El problema es que la paternidad me ha cogido ya bien entrado en los cuarenta, el parteaguas de la vida, esa edad tan peligrosa en la que uno puede caer en las garras del cinismo más absoluto o meterse en el coro de la parroquia, empezar a darle al frasco más de la cuenta o hacerse un obseso del running. Juro que me esfuerzo cada día en ser mejor persona, pero cada vez que leo eso de que “los animales son nuestros amigos” – y ocurre todos los días porque tengo la lámina en la visual de la televisión – la mente se me desmanda y empieza a producir cinismos como si fuera una factoría industrial. ¿Qué pensaría de semejante sentencia nuestro antepasado que corría por su vida perseguido por un tigre de dientes de sable? ¿Y qué piensan hoy los ganaderos de los Monegros cuando sus rebaños son atacados por un lobo solitario y despistado, que no ha olvidado sus instintos depredadores? Mi hijo Manuel merienda un bocadillo de jamón mientras ve en la televisión un episodio de Peppa Pig… ¡Por el amor de Dios, uno no se come a sus amigos! 
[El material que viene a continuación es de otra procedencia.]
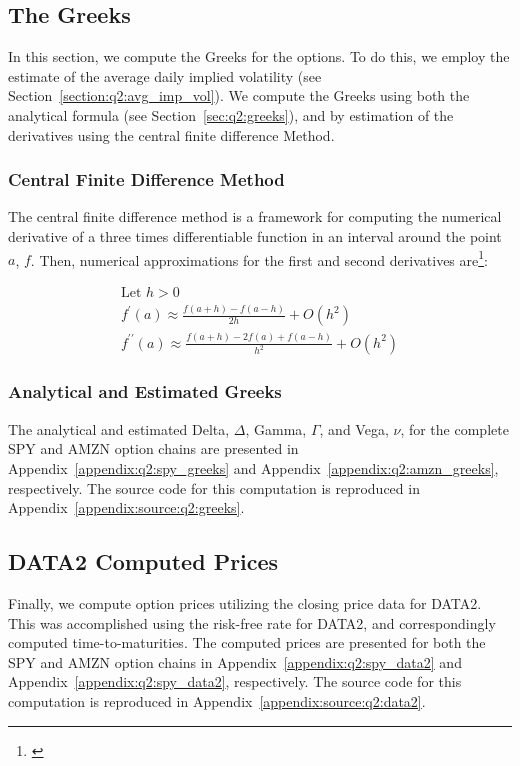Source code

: \documentclass[10pt]{article}
\begin{document}
    
    \newpage
    \subsection{The Greeks}

    In this section, we compute the Greeks for the options. To do this, we employ the estimate of the average daily implied volatility (see Section~\ref{section:q2:avg_imp_vol}). We compute the Greeks using both the analytical formula (see Section~\ref{sec:q2:greeks}), and by estimation of the derivatives using the central finite difference Method.

        \subsubsection{Central Finite Difference Method}

        The central finite difference method is a framework for computing the numerical derivative of a three times differentiable function in an interval around the point $a$, $f$. Then, numerical approximations for the first and second derivatives are\footnote{\cite{Stefanica2011}}:
        
        \begin{gather*}
            \text{Let } h > 0 \\
            f^\prime(a) \approx \frac{f(a + h) - f(a - h)}{2h} + O(h^2) \\
            f^{\prime\prime}(a) \approx \frac{f(a + h) - 2 f(a) + f(a - h)}{h^2} + O(h^2)
        \end{gather*}


        \subsubsection{Analytical and Estimated Greeks}

        The analytical and estimated Delta, $\Delta$, Gamma, $\Gamma$, and Vega, $\nu$, for the complete SPY and AMZN option chains are presented in Appendix~\ref{appendix:q2:spy_greeks} and Appendix~\ref{appendix:q2:amzn_greeks}, respectively. The source code for this computation is reproduced in Appendix~\ref{appendix:source:q2:greeks}.

    \subsection{DATA2 Computed Prices}

    Finally, we compute option prices utilizing the closing price data for DATA2. This was accomplished using the risk-free rate for DATA2, and correspondingly computed time-to-maturities. The computed prices are presented for both the SPY and AMZN option chains in Appendix~\ref{appendix:q2:spy_data2} and Appendix~\ref{appendix:q2:spy_data2}, respectively. The source code for this computation is reproduced in Appendix~\ref{appendix:source:q2:data2}.
\end{document}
Antes de que las encantadoras profesoras de mi hijo me retiren el saludo para siempre – guardería Aitana en La Almozara, Zaragoza; la recomiendo encarecidamente – voy a escribir un poco en serio. Me parece muy bien que a los niños de hoy se les eduque en el respeto a los animales. Nuestra sociedad ha evolucionado en este aspecto a una velocidad asombrosa. Pasatiempos tan arraigados como la caza o tradiciones tan ricas como la tauromaquia están tocados de muerte porque no encajan con la nueva sensibilidad animalista. Y estoy convencido de que vamos en la buena dirección. El problema viene con la mala digestión de las ideas por parte de algunos, cuando por el camino de la virtud se llega al exceso. Cuando se pasa del respeto a los animales a considerarlos como iguales, que es la cosa más absurda que se pueda imaginar. Los animales nunca se equivocan, claro; no votan a Donald Trump ni se cargan el planeta que les alberga mientras miran hacia otro lado. Pero eso es porque no tienen capacidad de elegir. Les garantizo que si los cerdos tuvieran posibilidad y recursos, los que estaríamos entre pan a la hora de la merienda seríamos nosotros y no ellos. 
Respeto mucho el amor por los animales pero si un lobo despistado se adentra en los Monegros y se dedica a matar rebaños, por favor, sáquenlo de ahí lo más rápida y civilizadamente posible. Porque allí donde la convivencia con el ser humano se hace extremadamente difícil por la competencia y el conflicto, es casi un imperativo ecológico que nuestros intereses se impongan. Sin provocar matanzas como antaño, pero marcando el territorio. Lo contrario sería pensar que somos todos muy amigos.